Write the following entries out again exactly, skipping each image.

(Beginning of Data for analysis)

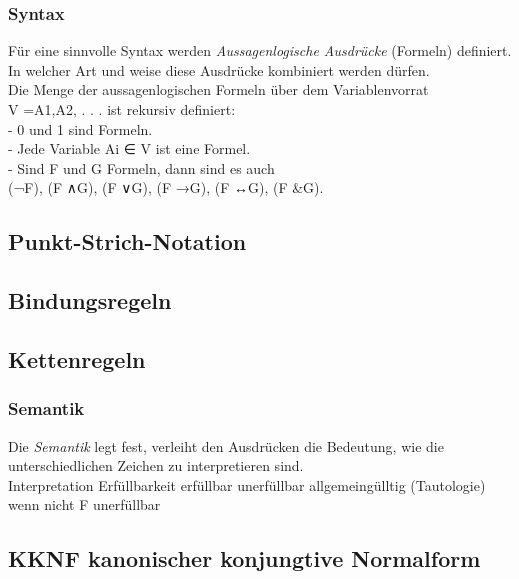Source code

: \subsubsection{Syntax}
Für eine sinnvolle Syntax werden \textit{Aussagenlogische Ausdrücke} (Formeln) definiert. In welcher Art und weise diese Ausdrücke kombiniert werden dürfen.\\

Die Menge der aussagenlogischen Formeln über dem Variablenvorrat\\
V ={A1,A2, . . .} ist rekursiv definiert:\\
- 0 und 1 sind Formeln.\\
- Jede Variable Ai ∈ V ist eine Formel.\\
- Sind F und G Formeln, dann sind es auch\\
(¬F), (F ∧G), (F ∨G), (F →G), (F ↔G), (F &G).\\



\subsection{Punkt-Strich-Notation}
\subsection{Bindungsregeln}
\subsection{Kettenregeln}



\subsubsection{Semantik}
Die \textit{Semantik} legt fest, verleiht den Ausdrücken die Bedeutung, wie die unterschiedlichen Zeichen zu interpretieren sind.\\

Interpretation
Erfüllbarkeit
erfüllbar
unerfüllbar
allgemeingülltig (Tautologie) wenn nicht F unerfüllbar

\subsection{KKNF kanonischer konjungtive Normalform}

(End of Data for analysis)

### Written reply
Source code

: \subsubsection{Syntax}
Für eine sinnvolle Syntax werden \textit{Aussagenlogische Ausdrücke} (Formeln) definiert. In welcher Art und weise diese Ausdrücke kombiniert werden dürfen.\\

Die Menge der aussagenlogischen Formeln über dem Variablenvorrat\\
V ={A1,A2, . . .} ist rekursiv definiert:\\
- 0 und 1 sind Formeln.\\
- Jede Variable Ai ∈ V ist eine Formel.\\
- Sind F und G Formeln, dann sind es auch\\
(¬F), (F ∧G), (F ∨G), (F →G), (F ↔G), (F &G).\\



\subsection{Punkt-Strich-Notation}
\subsection{Bindungsregeln}
\subsection{Kettenregeln}



\subsubsection{Semantik}
Die \textit{Semantik} legt fest, verleiht den Ausdrücken die Bedeutung, wie die unterschiedlichen Zeichen zu interpretieren sind.\\

Interpretation
Erfüllbarkeit
erfüllbar
unerfüllbar
allgemeingülltig (Tautologie) wenn nicht F unerfüllbar

\subsection{KKNF kanonischer konjungtive Normalform}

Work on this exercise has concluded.